Show Response: Radio Man
by Tess Walsh
This is a play about a twenty-one-year old girl named Helena and her fourteen-year-old sister. Seven years ago, an explosion destroyed the natural world. The sisters have been camping in what’s left of a national park for the past month after an instance of sexual assault sent them on the run. The little sister, prophetically named Mary-Grace, is obsessed with a voice in her handheld she calls Radio Man, who quotes Robert Frost and dwells on the doom all around him, not necessarily that of the ecological disaster, but more so of the loneliness it has produced. While he lists his woes, another young woman, Vera, approaches the sisters’ camp seeking a bandage. She stays for two weeks. What happens in the time the three of them spend together can only be described as earth-shattering, both literally and figuratively.
This is a play about a miseducation. To watch the consequences of any miseducation is always soul crushing to an extent, even if set in a world that has moved past what we consider today to be knowledge. Still, the fable that Sarah Groustra has carved out of a trope that will continue to be apt until it becomes our reality borders on the biblical, and speaks to our general struggle to successfully teach younger generations how to navigate the environments they’ve been forced into.

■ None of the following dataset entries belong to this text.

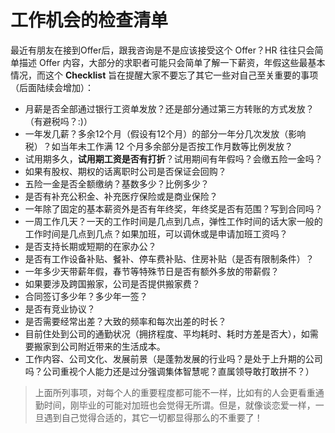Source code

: # 工作机会的检查清单

最近有朋友在接到Offer后，跟我咨询是不是应该接受这个 Offer？HR 往往只会简单描述 Offer 内容，大部分的求职者可能只会简单了解一下薪资，年假这些最基本情况，而这个 **Checklist** 旨在提醒大家不要忘了其它一些对自己至关重要的事项（后面陆续会增加）：

- 月薪是否全部通过银行工资单发放？还是部分通过第三方转账的方式发放？（有避税吗？:)）
- 一年发几薪？多余12个月（假设有12个月）的部分一年分几次发放（影响税）？如当年未工作满 12 个月多余部分是否按工作月数等比例发放？
- 试用期多久，**试用期工资是否有打折**？试用期间有年假吗？会缴五险一金吗？
- 如果有股权、期权的话离职时公司是否保证会回购？
- 五险一金是否全额缴纳？基数多少？比例多少？
- 是否有补充公积金、补充医疗保险或是商业保险？
- 一年除了固定的基本薪资外是否有年终奖，年终奖是否有范围？写到合同吗？
- 一周工作几天？一天的工作时间是几点到几点，弹性工作时间的话大家一般的工作时间是几点到几点？如果加班，可以调休或是申请加班工资吗？
- 是否支持长期或短期的在家办公？
- 是否有工作设备补贴、餐补、停车费补贴、住房补贴（是否有限制条件）？
- 一年多少天带薪年假，春节等特殊节日是否有额外多放的带薪假？
- 如果要涉及跨国搬家，公司是否提供搬家费？
- 合同签订多少年？多少年一签？
- 是否有竞业协议？
- 是否需要经常出差？大致的频率和每次出差的时长？
- 目前住处到公司的通勤状况（拥挤程度、平均耗时、耗时方差是否大），如需要搬家到公司附近带来的生活成本。
- 工作内容、公司文化、发展前景（是蓬勃发展的行业吗？是处于上升期的公司吗？公司重视个人能力还是过分强调集体智慧呢？直属领导敢打敢拼不？）

>上面所列事项，对每个人的重要程度都可能不一样，比如有的人会更看重通勤时间，刚毕业的可能对加班也会觉得无所谓。但是，就像谈恋爱一样，一旦遇到自己觉得合适的，其它一切都显得那么的不重要了！
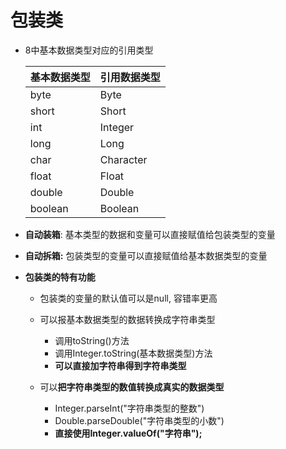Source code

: # 包装类

- 8中基本数据类型对应的引用类型

  | 基本数据类型 | 引用数据类型 |
  | ------------ | ------------ |
  | byte         | Byte         |
  | short        | Short        |
  | int          | Integer      |
  | long         | Long         |
  | char         | Character    |
  | float        | Float        |
  | double       | Double       |
  | boolean      | Boolean      |



- **自动装箱**: 基本类型的数据和变量可以直接赋值给包装类型的变量
- **自动拆箱:** 包装类型的变量可以直接赋值给基本数据类型的变量



- **包装类的特有功能**

  - 包装类的变量的默认值可以是null, 容错率更高
  - 可以报基本数据类型的数据转换成字符串类型
    - 调用toString()方法
    - 调用Integer.toString(基本数据类型)方法
    - **可以直接加字符串得到字符串类型**

  - 可以**把字符串类型的数值转换成真实的数据类型**
    - Integer.parseInt("字符串类型的整数")
    - Double.parseDouble("字符串类型的小数")
    - **直接使用Integer.valueOf("字符串");**

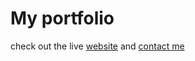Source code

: 
# My portfolio

check out the live [website](https://stephenwanjala.github.io/) and [contact me](mailto:stephenwanjala145@gmail.com)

There is a moment at the play’s climax during which we come to believe that love and intimacy may still be possible in this landscape, a moment where things stand still and maybe won’t move anymore. But then they tragically do, and we’re back on the run. I can't put into words what happens during this breaking apart, in an attempt to both not spoil the plot and to honor the sanctity of it, but: it changed my perspective of the piece entirely. Shortly after this shift happens, you wonder why you didn’t expect it with everything that had led up to it, and then you realize that you had developed the same hope that the girls in this play had come to know and cherish, even if for a short time. The feeling this play’s end leaves you with is one that sticks around for a while, one that forces you to look back at a fourteen-year-old you and wonder what they would’ve done with the knowledge they had in a world that refuses to give them anymore.